= Bukit Antarabangsa =

Township

Bukit Antarabangsa is a hillside township located in Ulu Klang, Ampang District, Selangor, Malaysia. The area is well known for being an affluent residential suburb occupied by occasional celebrities and political figures.

==Townships==
- Laman Oakleaf
- Taman Bukit Mewah
- Taman Bukit Mulia
- Taman Bukit Utama
- Taman Bukit Jaya
- Taman Wangsa Ukay
- Puncak Bukit Utama
- Riverdale Park
- Kampung Sungai Sering
- Taman Riana Ukay
- Taman Kelab Ukay

==Notable residents==
- Hani Mohsin (until 2006)
- Siti Nurhaliza
- Awie
- Erma Fatima
- Norman Hakim & Memey
- Mohamed Azmin Ali
- Ariel Toh
- Ahmad Fauzi Hasan

==Notable events==
- 15 May 1999 - A landslide occurred near the Athenaeum Tower condominium, Bukit Antarabangsa, trapping many people in their homes.
- 6 December 2008 - A landslide buried 14 bungalows in Taman Bukit Mewah.

==Erosion risks==

The disastrous landslide of a hill side in 1993 which caused the 12-story Highland Tower to collapse, the 1999 landslide and the 6 December 2008 landslide indicate that this area has a high risk potential for landslide. This can be attributed to the convergence of 3 factors: rainfall, steep hill sides, and soil type/geological foundation.

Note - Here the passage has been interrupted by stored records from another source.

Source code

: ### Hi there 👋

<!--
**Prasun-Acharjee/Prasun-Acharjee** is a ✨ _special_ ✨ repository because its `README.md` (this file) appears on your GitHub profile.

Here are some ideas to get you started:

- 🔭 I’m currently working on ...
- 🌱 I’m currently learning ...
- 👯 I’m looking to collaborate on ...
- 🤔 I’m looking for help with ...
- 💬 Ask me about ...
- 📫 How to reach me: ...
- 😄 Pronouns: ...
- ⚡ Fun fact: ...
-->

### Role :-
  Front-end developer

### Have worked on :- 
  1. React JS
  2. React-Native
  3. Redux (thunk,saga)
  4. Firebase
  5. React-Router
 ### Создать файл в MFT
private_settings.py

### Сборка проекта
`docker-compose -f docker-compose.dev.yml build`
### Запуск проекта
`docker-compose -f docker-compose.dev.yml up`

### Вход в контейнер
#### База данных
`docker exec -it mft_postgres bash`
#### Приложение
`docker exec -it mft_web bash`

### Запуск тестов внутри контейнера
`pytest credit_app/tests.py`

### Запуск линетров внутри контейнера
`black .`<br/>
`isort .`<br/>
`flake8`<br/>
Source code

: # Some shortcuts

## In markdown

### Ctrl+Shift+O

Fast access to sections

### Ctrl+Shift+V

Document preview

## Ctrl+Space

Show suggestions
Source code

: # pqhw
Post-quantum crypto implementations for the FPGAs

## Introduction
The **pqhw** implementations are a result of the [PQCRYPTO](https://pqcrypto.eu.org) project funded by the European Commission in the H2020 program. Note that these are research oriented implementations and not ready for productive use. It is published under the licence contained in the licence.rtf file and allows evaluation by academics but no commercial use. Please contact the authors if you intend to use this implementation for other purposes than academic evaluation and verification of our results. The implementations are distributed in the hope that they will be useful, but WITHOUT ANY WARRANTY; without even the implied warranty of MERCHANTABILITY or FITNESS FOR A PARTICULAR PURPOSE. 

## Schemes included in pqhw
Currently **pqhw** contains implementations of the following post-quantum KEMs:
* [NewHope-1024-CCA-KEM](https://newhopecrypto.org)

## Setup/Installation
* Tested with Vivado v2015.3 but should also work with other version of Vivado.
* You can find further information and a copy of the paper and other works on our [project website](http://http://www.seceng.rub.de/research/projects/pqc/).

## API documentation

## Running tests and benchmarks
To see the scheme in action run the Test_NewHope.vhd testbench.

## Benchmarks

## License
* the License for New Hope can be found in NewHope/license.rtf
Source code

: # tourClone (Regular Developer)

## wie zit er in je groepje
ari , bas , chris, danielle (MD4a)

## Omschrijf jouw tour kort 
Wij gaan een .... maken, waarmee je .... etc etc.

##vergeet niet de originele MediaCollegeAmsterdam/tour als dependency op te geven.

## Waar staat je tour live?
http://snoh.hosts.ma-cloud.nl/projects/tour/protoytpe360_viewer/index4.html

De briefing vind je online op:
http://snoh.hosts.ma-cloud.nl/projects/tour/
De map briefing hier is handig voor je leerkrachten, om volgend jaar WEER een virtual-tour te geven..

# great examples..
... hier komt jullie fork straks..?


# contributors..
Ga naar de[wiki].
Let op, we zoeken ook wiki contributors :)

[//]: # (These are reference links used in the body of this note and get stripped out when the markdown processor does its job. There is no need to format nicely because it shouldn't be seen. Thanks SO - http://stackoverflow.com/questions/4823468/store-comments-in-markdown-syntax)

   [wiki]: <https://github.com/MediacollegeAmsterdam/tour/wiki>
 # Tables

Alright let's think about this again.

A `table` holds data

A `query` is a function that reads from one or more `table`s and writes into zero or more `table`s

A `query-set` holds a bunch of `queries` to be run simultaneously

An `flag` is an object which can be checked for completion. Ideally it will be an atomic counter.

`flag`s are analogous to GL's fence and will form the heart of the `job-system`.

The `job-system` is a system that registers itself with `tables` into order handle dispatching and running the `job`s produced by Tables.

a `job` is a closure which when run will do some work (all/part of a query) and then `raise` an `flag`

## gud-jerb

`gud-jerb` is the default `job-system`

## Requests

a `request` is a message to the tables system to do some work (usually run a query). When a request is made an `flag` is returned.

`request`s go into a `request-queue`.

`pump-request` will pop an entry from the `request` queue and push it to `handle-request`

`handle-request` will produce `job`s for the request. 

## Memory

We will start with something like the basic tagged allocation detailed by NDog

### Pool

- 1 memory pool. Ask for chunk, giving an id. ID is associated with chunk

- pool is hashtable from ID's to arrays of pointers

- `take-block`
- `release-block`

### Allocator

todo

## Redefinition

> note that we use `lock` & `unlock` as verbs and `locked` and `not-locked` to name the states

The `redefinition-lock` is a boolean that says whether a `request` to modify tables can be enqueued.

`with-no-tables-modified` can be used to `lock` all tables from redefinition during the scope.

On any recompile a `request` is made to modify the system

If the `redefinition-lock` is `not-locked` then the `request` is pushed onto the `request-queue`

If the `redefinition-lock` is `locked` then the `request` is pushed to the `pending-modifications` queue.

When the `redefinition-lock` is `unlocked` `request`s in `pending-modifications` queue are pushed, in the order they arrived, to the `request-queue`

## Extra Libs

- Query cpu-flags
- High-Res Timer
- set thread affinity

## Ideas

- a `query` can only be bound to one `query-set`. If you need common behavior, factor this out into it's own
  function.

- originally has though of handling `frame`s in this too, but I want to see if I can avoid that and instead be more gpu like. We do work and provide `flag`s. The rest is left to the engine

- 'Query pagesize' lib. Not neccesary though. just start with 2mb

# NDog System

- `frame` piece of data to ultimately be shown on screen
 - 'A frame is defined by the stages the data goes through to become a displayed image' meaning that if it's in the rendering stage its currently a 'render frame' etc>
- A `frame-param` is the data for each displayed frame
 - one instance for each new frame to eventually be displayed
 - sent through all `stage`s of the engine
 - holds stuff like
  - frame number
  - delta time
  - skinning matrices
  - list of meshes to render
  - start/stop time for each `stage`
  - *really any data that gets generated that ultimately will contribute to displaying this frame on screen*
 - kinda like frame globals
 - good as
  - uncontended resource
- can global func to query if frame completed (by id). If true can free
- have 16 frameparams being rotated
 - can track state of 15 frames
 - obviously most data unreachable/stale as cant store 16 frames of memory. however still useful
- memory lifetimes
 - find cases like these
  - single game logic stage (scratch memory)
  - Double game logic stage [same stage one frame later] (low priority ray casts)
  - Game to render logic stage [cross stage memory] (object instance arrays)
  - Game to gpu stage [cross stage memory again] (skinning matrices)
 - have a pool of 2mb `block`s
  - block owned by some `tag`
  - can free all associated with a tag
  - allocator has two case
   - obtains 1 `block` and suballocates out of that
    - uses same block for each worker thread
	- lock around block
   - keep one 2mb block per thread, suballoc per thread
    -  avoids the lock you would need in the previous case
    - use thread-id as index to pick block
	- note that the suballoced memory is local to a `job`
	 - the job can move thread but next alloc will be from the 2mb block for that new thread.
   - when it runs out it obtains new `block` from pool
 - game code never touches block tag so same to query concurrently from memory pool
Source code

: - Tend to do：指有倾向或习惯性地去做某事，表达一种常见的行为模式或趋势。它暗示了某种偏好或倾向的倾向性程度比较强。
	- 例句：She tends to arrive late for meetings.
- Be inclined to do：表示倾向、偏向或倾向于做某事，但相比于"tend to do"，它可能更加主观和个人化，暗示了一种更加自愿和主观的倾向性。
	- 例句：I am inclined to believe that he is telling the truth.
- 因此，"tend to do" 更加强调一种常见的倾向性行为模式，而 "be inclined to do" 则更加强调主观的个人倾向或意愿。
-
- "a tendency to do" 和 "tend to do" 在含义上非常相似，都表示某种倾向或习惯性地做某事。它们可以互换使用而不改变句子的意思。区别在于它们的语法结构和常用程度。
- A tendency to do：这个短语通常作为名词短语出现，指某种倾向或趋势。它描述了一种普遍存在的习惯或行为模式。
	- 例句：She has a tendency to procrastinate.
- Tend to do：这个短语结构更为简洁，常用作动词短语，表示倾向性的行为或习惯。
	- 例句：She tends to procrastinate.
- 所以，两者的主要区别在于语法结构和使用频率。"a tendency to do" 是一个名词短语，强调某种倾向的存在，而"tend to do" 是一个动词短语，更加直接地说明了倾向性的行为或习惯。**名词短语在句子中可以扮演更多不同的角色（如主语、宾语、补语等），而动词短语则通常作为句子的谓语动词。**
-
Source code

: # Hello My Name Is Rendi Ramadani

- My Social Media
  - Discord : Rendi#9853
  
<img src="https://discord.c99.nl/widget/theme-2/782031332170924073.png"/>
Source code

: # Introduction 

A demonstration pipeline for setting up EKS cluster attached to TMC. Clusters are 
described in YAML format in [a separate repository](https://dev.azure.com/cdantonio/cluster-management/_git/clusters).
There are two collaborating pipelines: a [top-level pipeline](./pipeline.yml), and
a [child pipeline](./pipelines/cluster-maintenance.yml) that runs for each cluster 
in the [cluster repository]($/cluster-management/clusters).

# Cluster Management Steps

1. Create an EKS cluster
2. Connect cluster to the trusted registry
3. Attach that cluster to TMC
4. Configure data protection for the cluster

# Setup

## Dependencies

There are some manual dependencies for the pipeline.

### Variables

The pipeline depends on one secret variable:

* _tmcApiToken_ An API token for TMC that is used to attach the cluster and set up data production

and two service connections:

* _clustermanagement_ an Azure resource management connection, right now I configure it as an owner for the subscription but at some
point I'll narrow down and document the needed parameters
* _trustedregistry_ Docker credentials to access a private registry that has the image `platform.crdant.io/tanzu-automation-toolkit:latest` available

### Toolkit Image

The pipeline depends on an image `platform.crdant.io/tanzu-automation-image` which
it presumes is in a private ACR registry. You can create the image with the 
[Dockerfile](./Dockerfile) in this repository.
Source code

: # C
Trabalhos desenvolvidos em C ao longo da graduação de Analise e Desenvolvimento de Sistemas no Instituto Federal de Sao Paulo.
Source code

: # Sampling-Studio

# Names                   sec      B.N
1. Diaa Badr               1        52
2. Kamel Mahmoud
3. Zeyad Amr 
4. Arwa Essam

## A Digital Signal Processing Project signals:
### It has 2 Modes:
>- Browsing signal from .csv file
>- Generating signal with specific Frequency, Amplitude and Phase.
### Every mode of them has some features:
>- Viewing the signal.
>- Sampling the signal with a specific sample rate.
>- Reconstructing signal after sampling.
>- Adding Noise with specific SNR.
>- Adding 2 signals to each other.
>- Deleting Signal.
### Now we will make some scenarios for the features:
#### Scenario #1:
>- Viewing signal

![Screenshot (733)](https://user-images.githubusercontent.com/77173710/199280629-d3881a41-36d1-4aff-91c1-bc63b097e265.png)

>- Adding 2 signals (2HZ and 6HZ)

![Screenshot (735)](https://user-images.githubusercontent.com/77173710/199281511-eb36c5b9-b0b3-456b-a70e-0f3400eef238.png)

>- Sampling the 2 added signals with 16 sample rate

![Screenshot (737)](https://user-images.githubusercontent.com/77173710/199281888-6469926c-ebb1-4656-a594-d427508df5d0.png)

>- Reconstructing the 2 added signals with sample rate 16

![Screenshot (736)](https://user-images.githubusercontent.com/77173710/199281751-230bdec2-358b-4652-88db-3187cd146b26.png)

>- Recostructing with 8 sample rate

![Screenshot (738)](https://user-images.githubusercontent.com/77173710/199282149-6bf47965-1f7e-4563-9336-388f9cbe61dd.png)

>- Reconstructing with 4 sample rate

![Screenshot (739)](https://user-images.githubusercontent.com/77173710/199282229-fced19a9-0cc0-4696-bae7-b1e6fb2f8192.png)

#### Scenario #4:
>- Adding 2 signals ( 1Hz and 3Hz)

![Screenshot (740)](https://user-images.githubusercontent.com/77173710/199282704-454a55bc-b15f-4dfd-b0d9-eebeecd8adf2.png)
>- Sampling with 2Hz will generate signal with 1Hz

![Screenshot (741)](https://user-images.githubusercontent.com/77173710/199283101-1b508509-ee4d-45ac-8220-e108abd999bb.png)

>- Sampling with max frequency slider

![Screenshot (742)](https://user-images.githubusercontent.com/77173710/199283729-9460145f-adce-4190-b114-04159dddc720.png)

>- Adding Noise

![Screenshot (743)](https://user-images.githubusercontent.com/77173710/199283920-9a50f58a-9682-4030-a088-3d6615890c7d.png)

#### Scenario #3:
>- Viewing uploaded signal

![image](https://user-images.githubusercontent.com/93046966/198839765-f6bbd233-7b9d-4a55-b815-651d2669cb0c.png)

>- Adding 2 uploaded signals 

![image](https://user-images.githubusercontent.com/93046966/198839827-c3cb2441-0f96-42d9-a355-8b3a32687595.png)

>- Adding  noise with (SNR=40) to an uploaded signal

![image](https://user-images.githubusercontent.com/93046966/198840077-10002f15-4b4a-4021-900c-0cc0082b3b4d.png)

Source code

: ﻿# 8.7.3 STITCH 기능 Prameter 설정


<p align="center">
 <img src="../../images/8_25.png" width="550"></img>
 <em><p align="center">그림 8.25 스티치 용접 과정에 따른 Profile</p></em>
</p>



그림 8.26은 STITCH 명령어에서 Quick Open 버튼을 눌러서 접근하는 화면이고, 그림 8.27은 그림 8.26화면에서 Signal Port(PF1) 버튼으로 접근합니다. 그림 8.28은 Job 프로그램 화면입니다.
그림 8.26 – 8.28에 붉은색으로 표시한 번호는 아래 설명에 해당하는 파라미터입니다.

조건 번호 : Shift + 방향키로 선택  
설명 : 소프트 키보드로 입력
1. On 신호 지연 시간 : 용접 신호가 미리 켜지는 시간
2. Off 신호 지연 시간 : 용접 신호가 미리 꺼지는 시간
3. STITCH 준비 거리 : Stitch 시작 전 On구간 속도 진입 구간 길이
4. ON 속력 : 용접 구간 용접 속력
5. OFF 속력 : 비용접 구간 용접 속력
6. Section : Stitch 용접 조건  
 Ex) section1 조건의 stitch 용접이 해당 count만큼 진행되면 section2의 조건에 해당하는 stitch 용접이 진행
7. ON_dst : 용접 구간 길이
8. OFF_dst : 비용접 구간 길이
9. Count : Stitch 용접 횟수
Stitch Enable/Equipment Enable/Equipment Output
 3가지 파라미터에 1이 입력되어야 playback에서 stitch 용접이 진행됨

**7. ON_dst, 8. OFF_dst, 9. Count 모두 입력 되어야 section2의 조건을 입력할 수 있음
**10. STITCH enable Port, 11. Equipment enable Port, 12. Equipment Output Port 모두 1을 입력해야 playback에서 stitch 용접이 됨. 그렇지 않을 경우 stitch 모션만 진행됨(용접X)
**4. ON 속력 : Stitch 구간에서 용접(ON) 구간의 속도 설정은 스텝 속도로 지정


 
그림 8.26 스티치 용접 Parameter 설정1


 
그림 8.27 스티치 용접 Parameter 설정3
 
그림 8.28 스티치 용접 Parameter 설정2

In a tropical country high rainfall through the year is common, and very high intensity rain during south west and north east monsoons in December and May can be as high as 350 mm a month. Due to the spillover of the East Coast Monsoon rainfall, critical holding capacity can be overwhelmed. This results in highly saturated soils.

In addition to the rain, the steep slopes and soil type are other factors contributing to a high risk of landslides. Geologically, these areas often consist of shale or schist which easily weathers to deep clay-like material of oxic or ferralictic nature, which absorbs water through its deep profile instead of allowing a surface runoff. This may lead to a critical point which results in mass movement of soil.

According to the reconnaissance soil map from the Department of Agriculture, the soil type of the Mountain Area can be of granitic materials (Rengam-Jerangau soil series) while the lower hilly area of Bukit Antarabangsa most probably consist of shale or sandstone materials, which give risk.